[Stored records]
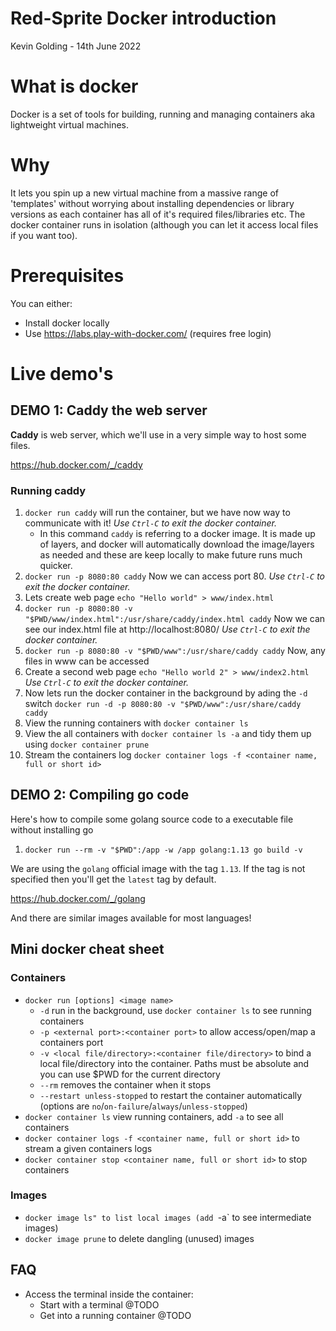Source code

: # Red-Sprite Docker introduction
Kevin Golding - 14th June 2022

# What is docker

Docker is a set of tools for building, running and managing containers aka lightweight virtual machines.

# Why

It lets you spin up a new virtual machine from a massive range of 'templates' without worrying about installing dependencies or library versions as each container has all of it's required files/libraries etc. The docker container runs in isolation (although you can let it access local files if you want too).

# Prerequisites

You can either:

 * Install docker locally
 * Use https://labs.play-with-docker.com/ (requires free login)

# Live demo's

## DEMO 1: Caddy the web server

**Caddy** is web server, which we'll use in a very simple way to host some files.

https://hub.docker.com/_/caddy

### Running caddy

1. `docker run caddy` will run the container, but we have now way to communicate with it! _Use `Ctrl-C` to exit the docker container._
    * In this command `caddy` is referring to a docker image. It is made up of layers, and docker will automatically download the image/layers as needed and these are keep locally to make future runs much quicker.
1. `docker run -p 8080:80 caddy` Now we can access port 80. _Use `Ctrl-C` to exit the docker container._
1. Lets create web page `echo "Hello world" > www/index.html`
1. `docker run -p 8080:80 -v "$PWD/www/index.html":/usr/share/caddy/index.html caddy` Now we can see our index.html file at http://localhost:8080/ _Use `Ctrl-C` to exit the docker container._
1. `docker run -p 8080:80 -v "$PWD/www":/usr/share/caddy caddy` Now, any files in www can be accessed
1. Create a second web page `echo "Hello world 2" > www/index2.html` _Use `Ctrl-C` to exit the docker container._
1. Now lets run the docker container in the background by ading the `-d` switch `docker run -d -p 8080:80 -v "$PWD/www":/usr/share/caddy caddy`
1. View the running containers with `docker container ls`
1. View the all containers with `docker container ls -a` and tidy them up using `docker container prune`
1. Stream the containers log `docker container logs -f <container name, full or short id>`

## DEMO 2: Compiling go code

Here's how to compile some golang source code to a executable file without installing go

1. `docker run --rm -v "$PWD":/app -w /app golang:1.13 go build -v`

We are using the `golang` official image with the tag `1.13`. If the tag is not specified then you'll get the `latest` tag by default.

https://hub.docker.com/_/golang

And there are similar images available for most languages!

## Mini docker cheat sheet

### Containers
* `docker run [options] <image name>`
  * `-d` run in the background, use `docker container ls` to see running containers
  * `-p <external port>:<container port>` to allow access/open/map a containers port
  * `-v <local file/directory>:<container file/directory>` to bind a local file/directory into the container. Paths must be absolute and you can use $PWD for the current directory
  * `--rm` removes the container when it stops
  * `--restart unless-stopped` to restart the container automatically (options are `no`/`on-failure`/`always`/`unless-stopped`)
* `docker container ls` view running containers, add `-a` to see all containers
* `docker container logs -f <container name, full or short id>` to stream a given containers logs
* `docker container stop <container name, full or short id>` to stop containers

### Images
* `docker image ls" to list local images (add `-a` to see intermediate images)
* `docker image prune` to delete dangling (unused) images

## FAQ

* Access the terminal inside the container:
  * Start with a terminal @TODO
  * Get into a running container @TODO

PROBLEM DETAILS:
When a record holds a picture, leave that picture out; copy the rest verbatim.

WRITTEN REPLY:
Source code

: # Red-Sprite Docker introduction
Kevin Golding - 14th June 2022

# What is docker

Docker is a set of tools for building, running and managing containers aka lightweight virtual machines.

# Why

It lets you spin up a new virtual machine from a massive range of 'templates' without worrying about installing dependencies or library versions as each container has all of it's required files/libraries etc. The docker container runs in isolation (although you can let it access local files if you want too).

# Prerequisites

You can either:

 * Install docker locally
 * Use https://labs.play-with-docker.com/ (requires free login)

# Live demo's

## DEMO 1: Caddy the web server

**Caddy** is web server, which we'll use in a very simple way to host some files.

https://hub.docker.com/_/caddy

### Running caddy

1. `docker run caddy` will run the container, but we have now way to communicate with it! _Use `Ctrl-C` to exit the docker container._
    * In this command `caddy` is referring to a docker image. It is made up of layers, and docker will automatically download the image/layers as needed and these are keep locally to make future runs much quicker.
1. `docker run -p 8080:80 caddy` Now we can access port 80. _Use `Ctrl-C` to exit the docker container._
1. Lets create web page `echo "Hello world" > www/index.html`
1. `docker run -p 8080:80 -v "$PWD/www/index.html":/usr/share/caddy/index.html caddy` Now we can see our index.html file at http://localhost:8080/ _Use `Ctrl-C` to exit the docker container._
1. `docker run -p 8080:80 -v "$PWD/www":/usr/share/caddy caddy` Now, any files in www can be accessed
1. Create a second web page `echo "Hello world 2" > www/index2.html` _Use `Ctrl-C` to exit the docker container._
1. Now lets run the docker container in the background by ading the `-d` switch `docker run -d -p 8080:80 -v "$PWD/www":/usr/share/caddy caddy`
1. View the running containers with `docker container ls`
1. View the all containers with `docker container ls -a` and tidy them up using `docker container prune`
1. Stream the containers log `docker container logs -f <container name, full or short id>`

## DEMO 2: Compiling go code

Here's how to compile some golang source code to a executable file without installing go

1. `docker run --rm -v "$PWD":/app -w /app golang:1.13 go build -v`

We are using the `golang` official image with the tag `1.13`. If the tag is not specified then you'll get the `latest` tag by default.

https://hub.docker.com/_/golang

And there are similar images available for most languages!

## Mini docker cheat sheet

### Containers
* `docker run [options] <image name>`
  * `-d` run in the background, use `docker container ls` to see running containers
  * `-p <external port>:<container port>` to allow access/open/map a containers port
  * `-v <local file/directory>:<container file/directory>` to bind a local file/directory into the container. Paths must be absolute and you can use $PWD for the current directory
  * `--rm` removes the container when it stops
  * `--restart unless-stopped` to restart the container automatically (options are `no`/`on-failure`/`always`/`unless-stopped`)
* `docker container ls` view running containers, add `-a` to see all containers
* `docker container logs -f <container name, full or short id>` to stream a given containers logs
* `docker container stop <container name, full or short id>` to stop containers

### Images
* `docker image ls" to list local images (add `-a` to see intermediate images)
* `docker image prune` to delete dangling (unused) images

## FAQ

* Access the terminal inside the container:
  * Start with a terminal @TODO
  * Get into a running container @TODO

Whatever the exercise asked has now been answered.